The logprobs parameters can be used to estimate the confidence of the model:

curl http://127.0.0.1:8000/v1/completions -XPOST -H"Content-Type: application/json" -d '{
  "prompt": "Question: Which of these is NOT a Pixar film?\n
     A: Wall-E\n
     B: Cloudy With a Chance of Meatballs\n
     C: Coco\nD: a Bug s Life\n
     \nAnswer:",
  "max_tokens": 1,
  "logprobs": 10 
}' | jq .choices[0].logprobs.top_logprobs[0]

{
  " B": -1.1635770797729492,
  " Cloud": -1.5385770797729492,
  " C": -1.9760770797729492,
  "\n": -2.101077079772949,
  " Wall": -3.413577079772949,
  " A": -3.663577079772949,
  " D": -3.851077079772949,
  " The": -4.101077079772949,
  " a": -4.976077079772949,
  " (": -5.038577079772949
}

We can compute the probabilities (exp(logprob)) with:

jq -r 'to_entries|sort_by(.value)|reverse|map((.value|exp|tostring) + " " + (.key|tojson))|.[]'

0.3123668190227707 " B"
0.2146863657643902 " Cloud"
0.138611935699938 " C"
0.12232460391645038 "\n"
0.032923220503856244 " Wall"
0.025640629909635775 " A"
0.021256828803575347 " D"
0.016554834917839274 " The"
0.006901081919294773 " a"
0.0064829665025314025 " ("

If we only consider the acceptable answers, this gives after rescaling:

62.73% " B"
27.84% " C"
05.15% " A"
04.26% " D"

The confidence is much higher when using the instruction following variant.

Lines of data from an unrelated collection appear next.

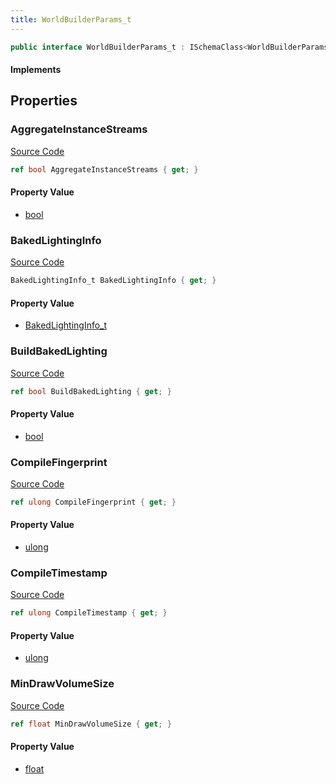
```yaml
---
title: WorldBuilderParams_t
---
```


```csharp
public interface WorldBuilderParams_t : ISchemaClass<WorldBuilderParams_t>, ISchemaField, ISchemaClass, INativeHandle
```

#### Implements

## Properties

### AggregateInstanceStreams

[Source Code](https://github.com/swiftly-solution/swiftlys2/blob/main/managed/src/SwiftlyS2.Generated/Schemas/Interfaces/WorldBuilderParams_t.cs#L21)

```csharp
ref bool AggregateInstanceStreams { get; }
```

#### Property Value

- [bool](https://learn.microsoft.com/dotnet/api/system.boolean)

### BakedLightingInfo

[Source Code](https://github.com/swiftly-solution/swiftlys2/blob/main/managed/src/SwiftlyS2.Generated/Schemas/Interfaces/WorldBuilderParams_t.cs#L23)

```csharp
BakedLightingInfo_t BakedLightingInfo { get; }
```

#### Property Value

- [BakedLightingInfo_t](/docs/api/shared/schemadefinitions/bakedlightinginfo_t)

### BuildBakedLighting

[Source Code](https://github.com/swiftly-solution/swiftlys2/blob/main/managed/src/SwiftlyS2.Generated/Schemas/Interfaces/WorldBuilderParams_t.cs#L19)

```csharp
ref bool BuildBakedLighting { get; }
```

#### Property Value

- [bool](https://learn.microsoft.com/dotnet/api/system.boolean)

### CompileFingerprint

[Source Code](https://github.com/swiftly-solution/swiftlys2/blob/main/managed/src/SwiftlyS2.Generated/Schemas/Interfaces/WorldBuilderParams_t.cs#L27)

```csharp
ref ulong CompileFingerprint { get; }
```

#### Property Value

- [ulong](https://learn.microsoft.com/dotnet/api/system.uint64)

### CompileTimestamp

[Source Code](https://github.com/swiftly-solution/swiftlys2/blob/main/managed/src/SwiftlyS2.Generated/Schemas/Interfaces/WorldBuilderParams_t.cs#L25)

```csharp
ref ulong CompileTimestamp { get; }
```

#### Property Value

- [ulong](https://learn.microsoft.com/dotnet/api/system.uint64)

### MinDrawVolumeSize

[Source Code](https://github.com/swiftly-solution/swiftlys2/blob/main/managed/src/SwiftlyS2.Generated/Schemas/Interfaces/WorldBuilderParams_t.cs#L17)

```csharp
ref float MinDrawVolumeSize { get; }
```

#### Property Value

- [float](https://learn.microsoft.com/dotnet/api/system.single)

Using an instruction following model

For chat completion, we can serve an instruction-following model instead:

podman run --rm  --shm-size=4g -p 8000:8000 \
  -v ~/.cache/huggingface:/root/.cache/huggingface \
  -e HF_TOKEN \
  localhost/vllm-cpu \
  --model=mistralai/Mistral-7B-Instruct-v0.3 --dtype=bfloat16

We can now use the Chat completion API:

curl http://127.0.0.1:8000/v1/chat/completions -XPOST -H"Content-Type: application/json" -d  '{
  "messages":[
    {"role":"system","content":"You are a helpful assistant"},
    {"role":"user","content":"What is the color of the sky?"}
  ]
}' | jq -r .choices[0].message.content

The color of the sky can vary depending on the time of day, weather, and location, but under a clear blue sky, it typically appears blue due to a process called Rayleigh scattering. During sunrise and sunset, the sky may take on shades of red, pink, and orange. At night, the sky is generally a dark expanse of black, dotted with stars.